(Provided data begins)

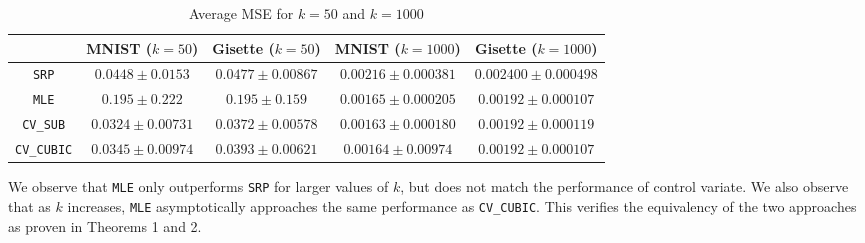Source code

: \documentclass[runningheads]{llncs}
\begin{document}
\begin{center}
    \begin{table}[h]
        \small
        \centering
        \caption{Average MSE for $k = 50$ and $k=1000$}
        \label{table:small_k}
        \begin{adjustbox}{width=\columnwidth,center}
        \begin{tabular}{|c|c|c|c|c|}
        \hline & \textbf{MNIST} ($k=50$) & \textbf{Gisette} ($k=50$) & \textbf{MNIST} ($k=1000$) & \textbf{Gisette} ($k=1000$)  \\ \hline
        \verb|SRP|       & $0.0448 \pm 0.0153$ & $0.0477 \pm 0.00867$ & $0.00216 \pm 0.000381$ & $0.002400 \pm 0.000498$ \\ \hline
        \verb|MLE|       & $0.195 \pm 0.222$ & $0.195 \pm 0.159$ & $0.00165 \pm 0.000205$ & $0.00192 \pm 0.000107$ \\ \hline 
        \verb|CV_SUB|    & $\mathbf{0.0324 \pm 0.00731}$ & $\mathbf{0.0372 \pm 0.00578}$ & $\mathbf{0.00163 \pm 0.000180}$ & $\mathbf{0.00192 \pm 0.000119}$ \\ \hline
        \verb|CV_CUBIC|  & $0.0345 \pm 0.00974$ & $0.0393 \pm 0.00621$  & $0.00164 \pm 0.00974$ & $0.00192 \pm 0.000107$ \\ \hline
        \end{tabular}
        \end{adjustbox}
    \end{table}
\end{center}    
    We observe that \verb|MLE| only outperforms \verb|SRP| for larger values of $k$, but does not match the performance of control variate. We also observe that as $k$ increases, \verb|MLE| asymptotically approaches the same performance as \verb|CV_CUBIC|. This verifies the equivalency of the two approaches as proven in Theorems 1 and 2.    
\end{document}
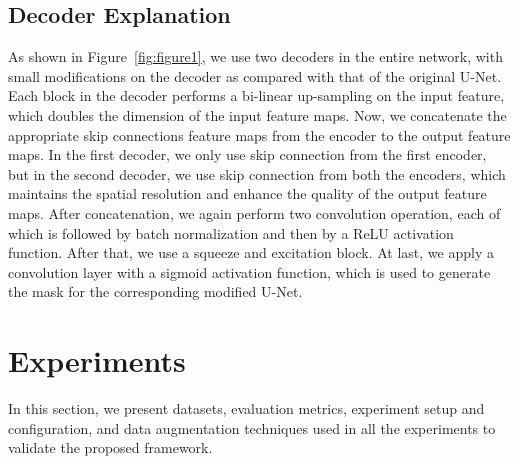 \documentclass[conference]{IEEEtran}
\begin{document}
\subsection{Decoder Explanation}
As shown in Figure~\ref{fig:figure1}, we use two decoders in the entire network, with small modifications on the decoder as compared with that of the original U-Net. Each block in the decoder performs a  bi-linear up-sampling on the input feature, which doubles the dimension of the input feature maps. Now, we concatenate the appropriate skip connections feature maps from the encoder to the output feature maps. In the first decoder, we only use skip connection from the first encoder, but in the second decoder, we use skip connection from both the encoders, which maintains the spatial resolution and enhance the quality of the output feature maps. After concatenation, we again perform two  convolution operation, each of which is followed by batch normalization and then by a \ac{ReLU} activation function. After that, we use a squeeze and excitation block. At last, we apply a convolution layer with a sigmoid activation function, which is used to generate the mask for the corresponding modified U-Net. 


\section{Experiments}
\label{sec:experiment}
In this section, we present datasets, evaluation metrics, experiment setup and configuration, and data augmentation techniques used in all the experiments to validate the proposed framework.  
\end{document}
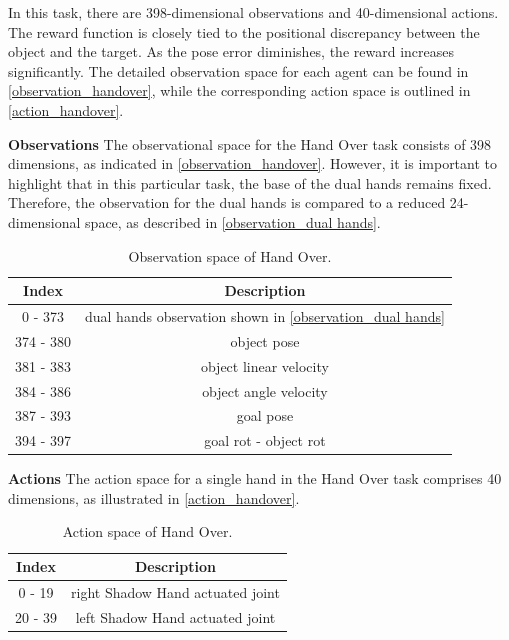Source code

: \documentclass{article}
\begin{document}
In this task, there are 398-dimensional observations and 40-dimensional actions. The reward function is closely tied to the positional discrepancy between the object and the target. As the pose error diminishes, the reward increases significantly. The detailed observation space for each agent can be found in \autoref{observation_handover}, while the corresponding action space is outlined in \autoref{action_handover}.

\textbf{Observations} The observational space for the Hand Over task consists of 398 dimensions, as indicated in \autoref{observation_handover}. However, it is important to highlight that in this particular task, the base of the dual hands remains fixed. Therefore, the observation for the dual hands is compared to a reduced 24-dimensional space, as described in \autoref{observation_dual hands}.

\begin{table}[htbp]
    \centering
    \caption{Observation space of Hand Over.}
    \begin{tabular}{c|c}
    \toprule
    Index&Description\\\hline
    0 - 373&	dual hands observation shown in \autoref{observation_dual hands}\\\hline
    374 - 380&	object pose\\\hline
    381 - 383&	object linear velocity\\\hline
    384 - 386&	object angle velocity\\\hline
    387 - 393&	goal pose\\\hline
    394 - 397&	goal rot - object rot\\
    \bottomrule
    \end{tabular}
    \label{observation_handover}
\end{table}

\textbf{Actions} The action space for a single hand in the Hand Over task comprises 40 dimensions, as illustrated in \autoref{action_handover}.

\begin{table}[htbp]
    \centering
    \caption{Action space of Hand Over.}
    \begin{tabular}{c|c}
    \toprule
    Index&Description\\\hline
    0 - 19&	right Shadow Hand actuated joint \\\hline
    20 - 39&	left Shadow Hand actuated joint\\
    \bottomrule
    \end{tabular}
    \label{action_handover}
\end{table}
\end{document}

(Provided data ends)

Work to be completed: Look through the entries and copy every line in which the string "goal" appears.

Solution:
    387 - 393&	goal pose\\\hline
    394 - 397&	goal rot - object rot\\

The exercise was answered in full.